ORStereo: Occlusion-Aware Recurrent Stereo Matching for 4K-Resolution Images
Overview
Stereo reconstruction models trained on small images do not generalize well to high-resolution data. Training a model on high-resolution image size faces difficulties of data availability and is often infeasible due to limited computing resources. In this work, we present the Occlusion-aware Recurrent binocular Stereo matching (ORStereo), which deals with these issues by only training on available low disparity range stereo images. ORStereo generalizes to unseen high-resolution images with large disparity ranges by formulating the task as residual updates and refinements of an initial prediction. ORStereo is trained on images with disparity ranges limited to 256 pixels, yet it can operate 4K-resolution input with over 1000 disparities using limited GPU memory. We test the model’s capability on both synthetic and real-world high-resolution images. Experimental results demonstrate that ORStereo achieves comparable performance on 4K-resolution images compared to state-of-the-art methods trained on large disparity ranges. Compared to other methods that are only trained on low-resolution images, our method is 70% more accurate on 4K-resolution images.

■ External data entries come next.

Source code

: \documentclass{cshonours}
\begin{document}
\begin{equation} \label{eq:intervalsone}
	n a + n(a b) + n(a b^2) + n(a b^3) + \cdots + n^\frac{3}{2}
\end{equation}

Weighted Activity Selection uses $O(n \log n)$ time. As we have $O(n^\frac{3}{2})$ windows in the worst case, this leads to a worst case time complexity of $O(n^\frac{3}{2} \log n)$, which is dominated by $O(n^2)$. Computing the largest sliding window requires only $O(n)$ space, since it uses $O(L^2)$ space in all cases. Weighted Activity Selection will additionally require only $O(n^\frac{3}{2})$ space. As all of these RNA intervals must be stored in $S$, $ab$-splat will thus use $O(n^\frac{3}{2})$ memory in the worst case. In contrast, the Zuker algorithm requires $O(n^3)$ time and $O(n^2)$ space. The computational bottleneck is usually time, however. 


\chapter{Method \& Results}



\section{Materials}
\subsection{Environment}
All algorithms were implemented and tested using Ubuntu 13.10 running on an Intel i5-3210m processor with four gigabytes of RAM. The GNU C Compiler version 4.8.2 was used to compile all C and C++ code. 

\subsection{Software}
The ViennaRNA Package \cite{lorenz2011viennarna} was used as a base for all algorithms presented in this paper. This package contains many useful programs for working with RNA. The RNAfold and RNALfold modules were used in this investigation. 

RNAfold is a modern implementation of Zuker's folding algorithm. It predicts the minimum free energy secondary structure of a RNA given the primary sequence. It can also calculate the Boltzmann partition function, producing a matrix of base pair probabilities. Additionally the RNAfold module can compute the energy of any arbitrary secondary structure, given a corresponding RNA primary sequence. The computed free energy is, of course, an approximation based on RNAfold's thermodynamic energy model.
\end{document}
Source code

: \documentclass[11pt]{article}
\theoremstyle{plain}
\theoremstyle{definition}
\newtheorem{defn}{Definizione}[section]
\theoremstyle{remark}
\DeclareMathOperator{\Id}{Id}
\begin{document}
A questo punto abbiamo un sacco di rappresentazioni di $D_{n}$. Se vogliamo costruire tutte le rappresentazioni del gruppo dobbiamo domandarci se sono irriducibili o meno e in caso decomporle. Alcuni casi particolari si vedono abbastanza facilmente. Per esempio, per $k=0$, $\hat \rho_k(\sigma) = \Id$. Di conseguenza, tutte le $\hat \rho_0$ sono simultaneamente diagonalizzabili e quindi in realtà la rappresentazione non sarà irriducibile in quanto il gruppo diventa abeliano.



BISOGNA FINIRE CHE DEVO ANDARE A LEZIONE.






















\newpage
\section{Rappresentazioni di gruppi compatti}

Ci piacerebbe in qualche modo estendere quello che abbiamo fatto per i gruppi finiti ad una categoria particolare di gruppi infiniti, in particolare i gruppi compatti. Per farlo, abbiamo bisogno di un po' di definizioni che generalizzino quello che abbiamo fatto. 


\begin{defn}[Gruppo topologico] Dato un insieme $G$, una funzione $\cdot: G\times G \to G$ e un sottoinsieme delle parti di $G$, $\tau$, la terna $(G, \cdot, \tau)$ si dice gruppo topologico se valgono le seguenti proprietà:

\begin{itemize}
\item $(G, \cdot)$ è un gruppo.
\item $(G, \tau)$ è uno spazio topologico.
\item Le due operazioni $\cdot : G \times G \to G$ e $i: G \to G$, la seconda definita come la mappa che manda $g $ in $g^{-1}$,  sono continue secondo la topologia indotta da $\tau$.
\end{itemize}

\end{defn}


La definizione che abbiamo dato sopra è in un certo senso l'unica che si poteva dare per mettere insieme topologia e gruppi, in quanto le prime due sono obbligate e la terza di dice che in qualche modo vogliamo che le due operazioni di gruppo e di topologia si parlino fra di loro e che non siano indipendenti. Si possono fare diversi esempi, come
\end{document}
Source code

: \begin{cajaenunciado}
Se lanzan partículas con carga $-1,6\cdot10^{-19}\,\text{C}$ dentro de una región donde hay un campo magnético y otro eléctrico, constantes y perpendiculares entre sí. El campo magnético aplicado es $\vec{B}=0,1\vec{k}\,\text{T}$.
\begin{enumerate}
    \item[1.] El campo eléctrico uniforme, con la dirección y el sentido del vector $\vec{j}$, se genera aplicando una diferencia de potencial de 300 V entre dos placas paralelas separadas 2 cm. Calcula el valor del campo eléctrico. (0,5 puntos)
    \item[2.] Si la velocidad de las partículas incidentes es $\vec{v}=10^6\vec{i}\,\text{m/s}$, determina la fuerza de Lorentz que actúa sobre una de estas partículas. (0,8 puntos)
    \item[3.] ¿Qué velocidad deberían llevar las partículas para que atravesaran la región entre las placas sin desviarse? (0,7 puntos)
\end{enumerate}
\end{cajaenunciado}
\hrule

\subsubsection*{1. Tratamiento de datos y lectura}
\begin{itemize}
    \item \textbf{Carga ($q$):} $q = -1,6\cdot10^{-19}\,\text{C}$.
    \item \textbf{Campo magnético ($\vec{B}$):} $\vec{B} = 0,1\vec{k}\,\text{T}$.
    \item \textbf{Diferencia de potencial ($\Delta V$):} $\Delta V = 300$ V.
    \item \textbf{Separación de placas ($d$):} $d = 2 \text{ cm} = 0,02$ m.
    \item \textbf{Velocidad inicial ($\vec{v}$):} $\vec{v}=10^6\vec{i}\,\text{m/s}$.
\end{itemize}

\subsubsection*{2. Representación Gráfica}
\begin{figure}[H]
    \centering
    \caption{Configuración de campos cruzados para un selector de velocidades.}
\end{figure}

4K-resolution stereo dataset
We collected a set of 4K-resolution stereo images for evaluating ORStereo’s performance on high-resolution data. These images and ground truth data will be made publicly available. The images are collected in various simulated environments rendered by the Unreal Engine and the AirSim plugin. 100 pairs of photo-realistic stereo images from 7 indoor and outdoor scenes are collected. We set up a virtual stereo camera with a baseline of 0.38m. In 3 of the 7 scenes, the cameras have a horizontal viewing angle of 46 degrees. For the remaining 4 scenes, the horizontal viewing angle is 60 degrees. The image size of the virtual camera is 4112x3008 pixels. These camera parameters are selected to match the real-world sensor that we are using for data collection. The AirSim plugin provides us with a depth image for every captured RGB image. We compute the true disparities and occlusion masks from the depth images.
The following figure shows another pair of the collected stereo images in detail. Note that all disparities and occlusion masks are associated with the left image.
Access the 4K-resolution dataset
All of the stereo images, together with the true disparity and occlusion mask are available here.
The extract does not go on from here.